From the entries below, extract every line that includes the word "only".

──────────

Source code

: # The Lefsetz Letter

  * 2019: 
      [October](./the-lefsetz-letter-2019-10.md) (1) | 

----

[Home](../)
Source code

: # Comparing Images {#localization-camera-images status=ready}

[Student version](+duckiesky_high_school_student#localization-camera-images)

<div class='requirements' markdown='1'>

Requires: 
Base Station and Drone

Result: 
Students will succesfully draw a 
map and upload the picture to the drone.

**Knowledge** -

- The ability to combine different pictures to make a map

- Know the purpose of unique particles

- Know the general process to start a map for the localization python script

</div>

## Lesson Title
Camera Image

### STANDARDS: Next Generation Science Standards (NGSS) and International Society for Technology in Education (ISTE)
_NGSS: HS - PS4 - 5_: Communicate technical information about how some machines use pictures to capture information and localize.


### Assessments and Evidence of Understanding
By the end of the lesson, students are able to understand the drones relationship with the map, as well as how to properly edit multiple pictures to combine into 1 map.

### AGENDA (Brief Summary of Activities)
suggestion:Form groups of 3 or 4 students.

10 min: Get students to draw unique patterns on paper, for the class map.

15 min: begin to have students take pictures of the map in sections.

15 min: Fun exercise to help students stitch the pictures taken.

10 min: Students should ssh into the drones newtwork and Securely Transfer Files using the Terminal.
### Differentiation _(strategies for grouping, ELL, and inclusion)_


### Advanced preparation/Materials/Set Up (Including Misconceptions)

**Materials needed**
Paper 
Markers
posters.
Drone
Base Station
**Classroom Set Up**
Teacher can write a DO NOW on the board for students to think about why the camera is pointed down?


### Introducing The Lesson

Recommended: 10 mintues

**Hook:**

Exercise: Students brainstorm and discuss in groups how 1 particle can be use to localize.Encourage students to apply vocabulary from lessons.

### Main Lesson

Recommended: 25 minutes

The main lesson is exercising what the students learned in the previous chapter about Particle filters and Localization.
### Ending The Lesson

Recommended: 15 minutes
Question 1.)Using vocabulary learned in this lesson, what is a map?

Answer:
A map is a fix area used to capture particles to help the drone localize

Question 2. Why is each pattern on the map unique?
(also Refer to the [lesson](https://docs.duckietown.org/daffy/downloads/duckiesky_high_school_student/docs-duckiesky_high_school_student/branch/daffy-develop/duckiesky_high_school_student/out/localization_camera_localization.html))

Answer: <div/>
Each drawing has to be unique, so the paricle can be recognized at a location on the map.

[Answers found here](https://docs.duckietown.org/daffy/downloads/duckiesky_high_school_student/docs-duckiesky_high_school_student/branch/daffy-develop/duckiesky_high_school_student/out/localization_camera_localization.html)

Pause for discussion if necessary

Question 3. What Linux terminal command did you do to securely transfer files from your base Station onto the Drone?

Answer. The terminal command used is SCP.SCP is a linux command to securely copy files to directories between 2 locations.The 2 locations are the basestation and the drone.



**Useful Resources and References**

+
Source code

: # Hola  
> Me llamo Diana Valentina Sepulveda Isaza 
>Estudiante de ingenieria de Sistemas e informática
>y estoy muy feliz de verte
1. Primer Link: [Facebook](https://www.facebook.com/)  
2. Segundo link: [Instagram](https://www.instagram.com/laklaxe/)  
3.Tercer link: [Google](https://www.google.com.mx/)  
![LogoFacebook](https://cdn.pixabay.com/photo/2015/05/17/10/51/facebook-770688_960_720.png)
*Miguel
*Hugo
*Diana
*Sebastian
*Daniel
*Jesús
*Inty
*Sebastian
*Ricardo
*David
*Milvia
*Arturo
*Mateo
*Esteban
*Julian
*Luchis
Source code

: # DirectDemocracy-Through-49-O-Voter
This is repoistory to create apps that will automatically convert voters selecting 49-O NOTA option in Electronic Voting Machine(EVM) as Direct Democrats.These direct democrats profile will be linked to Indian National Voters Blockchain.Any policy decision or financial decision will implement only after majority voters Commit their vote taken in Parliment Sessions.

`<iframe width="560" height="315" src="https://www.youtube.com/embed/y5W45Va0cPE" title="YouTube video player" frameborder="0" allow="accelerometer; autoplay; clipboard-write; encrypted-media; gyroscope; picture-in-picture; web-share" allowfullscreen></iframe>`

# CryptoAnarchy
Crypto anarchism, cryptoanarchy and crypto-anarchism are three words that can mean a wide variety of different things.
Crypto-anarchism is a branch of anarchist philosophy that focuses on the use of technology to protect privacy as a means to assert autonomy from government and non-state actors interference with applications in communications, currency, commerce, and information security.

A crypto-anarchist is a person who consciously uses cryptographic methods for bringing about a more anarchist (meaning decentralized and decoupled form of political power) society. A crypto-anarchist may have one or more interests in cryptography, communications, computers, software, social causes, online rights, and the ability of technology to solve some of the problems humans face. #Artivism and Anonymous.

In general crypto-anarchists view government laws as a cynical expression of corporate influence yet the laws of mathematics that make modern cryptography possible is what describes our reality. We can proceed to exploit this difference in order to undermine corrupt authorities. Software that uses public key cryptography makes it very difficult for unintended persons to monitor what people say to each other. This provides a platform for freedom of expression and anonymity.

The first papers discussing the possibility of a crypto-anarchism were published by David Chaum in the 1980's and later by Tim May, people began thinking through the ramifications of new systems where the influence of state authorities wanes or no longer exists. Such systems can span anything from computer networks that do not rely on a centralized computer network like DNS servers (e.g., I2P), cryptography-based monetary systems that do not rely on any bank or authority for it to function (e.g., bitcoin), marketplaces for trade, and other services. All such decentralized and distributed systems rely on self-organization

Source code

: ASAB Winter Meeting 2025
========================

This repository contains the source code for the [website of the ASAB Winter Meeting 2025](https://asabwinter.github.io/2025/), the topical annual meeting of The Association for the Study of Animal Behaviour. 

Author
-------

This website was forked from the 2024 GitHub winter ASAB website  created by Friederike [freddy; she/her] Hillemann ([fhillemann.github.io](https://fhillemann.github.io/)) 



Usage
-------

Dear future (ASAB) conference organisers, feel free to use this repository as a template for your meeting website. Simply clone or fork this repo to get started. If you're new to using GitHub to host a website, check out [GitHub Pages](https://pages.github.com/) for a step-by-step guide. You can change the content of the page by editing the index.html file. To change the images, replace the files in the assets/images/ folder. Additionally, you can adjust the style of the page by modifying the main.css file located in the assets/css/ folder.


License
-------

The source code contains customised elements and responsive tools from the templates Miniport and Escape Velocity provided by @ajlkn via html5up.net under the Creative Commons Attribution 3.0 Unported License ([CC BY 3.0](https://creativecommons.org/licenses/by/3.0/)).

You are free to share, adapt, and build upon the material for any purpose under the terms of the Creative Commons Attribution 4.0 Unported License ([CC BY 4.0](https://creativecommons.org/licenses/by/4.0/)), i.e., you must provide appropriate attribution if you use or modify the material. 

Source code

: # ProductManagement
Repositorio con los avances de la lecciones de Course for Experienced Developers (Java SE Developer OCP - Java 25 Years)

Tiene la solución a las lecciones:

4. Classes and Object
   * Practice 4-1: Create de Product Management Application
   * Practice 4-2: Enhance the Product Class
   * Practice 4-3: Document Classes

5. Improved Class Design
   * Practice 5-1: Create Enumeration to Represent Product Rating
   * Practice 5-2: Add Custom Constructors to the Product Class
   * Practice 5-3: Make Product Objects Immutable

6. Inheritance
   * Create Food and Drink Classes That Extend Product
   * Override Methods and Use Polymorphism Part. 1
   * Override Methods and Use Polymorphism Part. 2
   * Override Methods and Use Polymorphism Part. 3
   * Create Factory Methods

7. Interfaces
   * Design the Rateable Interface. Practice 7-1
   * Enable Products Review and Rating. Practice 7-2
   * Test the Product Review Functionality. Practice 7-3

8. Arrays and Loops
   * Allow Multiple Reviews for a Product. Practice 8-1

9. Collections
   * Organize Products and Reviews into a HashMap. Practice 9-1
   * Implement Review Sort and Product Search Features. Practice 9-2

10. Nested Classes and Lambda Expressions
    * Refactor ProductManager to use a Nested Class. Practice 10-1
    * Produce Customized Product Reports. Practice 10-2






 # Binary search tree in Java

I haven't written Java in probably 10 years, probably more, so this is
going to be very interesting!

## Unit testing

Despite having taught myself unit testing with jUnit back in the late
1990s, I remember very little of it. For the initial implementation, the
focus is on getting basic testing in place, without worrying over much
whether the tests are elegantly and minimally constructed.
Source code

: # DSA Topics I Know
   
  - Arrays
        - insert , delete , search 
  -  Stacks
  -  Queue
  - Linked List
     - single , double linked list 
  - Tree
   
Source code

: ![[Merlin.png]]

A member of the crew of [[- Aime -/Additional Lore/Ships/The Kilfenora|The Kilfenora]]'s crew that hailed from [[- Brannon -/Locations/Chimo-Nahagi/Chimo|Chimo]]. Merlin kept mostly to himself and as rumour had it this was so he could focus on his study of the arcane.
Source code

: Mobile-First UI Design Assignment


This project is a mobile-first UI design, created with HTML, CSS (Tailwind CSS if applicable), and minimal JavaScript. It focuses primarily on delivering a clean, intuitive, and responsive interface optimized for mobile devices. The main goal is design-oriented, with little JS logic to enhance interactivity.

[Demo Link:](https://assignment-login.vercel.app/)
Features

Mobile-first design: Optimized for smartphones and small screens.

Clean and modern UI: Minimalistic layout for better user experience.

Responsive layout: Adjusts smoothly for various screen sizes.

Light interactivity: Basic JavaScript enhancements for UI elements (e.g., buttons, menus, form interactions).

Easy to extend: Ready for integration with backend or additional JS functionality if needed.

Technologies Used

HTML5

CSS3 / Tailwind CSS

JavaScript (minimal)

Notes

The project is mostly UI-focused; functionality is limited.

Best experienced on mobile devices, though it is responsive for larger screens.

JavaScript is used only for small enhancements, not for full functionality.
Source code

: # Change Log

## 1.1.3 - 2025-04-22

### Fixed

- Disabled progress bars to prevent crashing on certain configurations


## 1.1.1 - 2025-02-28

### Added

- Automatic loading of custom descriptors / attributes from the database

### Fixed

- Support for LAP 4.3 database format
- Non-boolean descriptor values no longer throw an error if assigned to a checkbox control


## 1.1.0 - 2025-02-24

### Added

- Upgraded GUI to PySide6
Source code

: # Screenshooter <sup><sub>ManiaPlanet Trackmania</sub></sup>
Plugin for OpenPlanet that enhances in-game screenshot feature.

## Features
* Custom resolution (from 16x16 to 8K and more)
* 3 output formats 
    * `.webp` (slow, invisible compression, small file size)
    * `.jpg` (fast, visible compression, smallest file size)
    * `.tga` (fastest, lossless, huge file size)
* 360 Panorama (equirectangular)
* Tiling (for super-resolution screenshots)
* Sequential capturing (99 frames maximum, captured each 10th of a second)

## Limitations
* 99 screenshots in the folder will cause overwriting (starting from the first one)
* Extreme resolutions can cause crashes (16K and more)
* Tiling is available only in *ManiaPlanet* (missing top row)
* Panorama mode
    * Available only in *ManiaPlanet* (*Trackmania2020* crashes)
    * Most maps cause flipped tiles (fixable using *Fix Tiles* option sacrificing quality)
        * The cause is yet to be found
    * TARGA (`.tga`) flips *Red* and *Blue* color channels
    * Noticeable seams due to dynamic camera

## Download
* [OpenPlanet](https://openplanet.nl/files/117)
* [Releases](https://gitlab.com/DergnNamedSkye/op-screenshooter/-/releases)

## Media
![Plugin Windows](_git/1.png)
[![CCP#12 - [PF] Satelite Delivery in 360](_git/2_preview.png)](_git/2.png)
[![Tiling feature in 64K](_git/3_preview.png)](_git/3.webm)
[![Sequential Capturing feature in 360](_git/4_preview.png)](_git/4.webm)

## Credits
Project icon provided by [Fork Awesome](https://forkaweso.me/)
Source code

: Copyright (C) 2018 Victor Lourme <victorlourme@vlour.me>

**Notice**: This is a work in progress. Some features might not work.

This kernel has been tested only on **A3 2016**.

──────────

Answer to this problem
This is repoistory to create apps that will automatically convert voters selecting 49-O NOTA option in Electronic Voting Machine(EVM) as Direct Democrats.These direct democrats profile will be linked to Indian National Voters Blockchain.Any policy decision or financial decision will implement only after majority voters Commit their vote taken in Parliment Sessions.
JavaScript is used only for small enhancements, not for full functionality.
* Tiling is available only in *ManiaPlanet* (missing top row)
    * Available only in *ManiaPlanet* (*Trackmania2020* crashes)
This kernel has been tested only on **A3 2016**.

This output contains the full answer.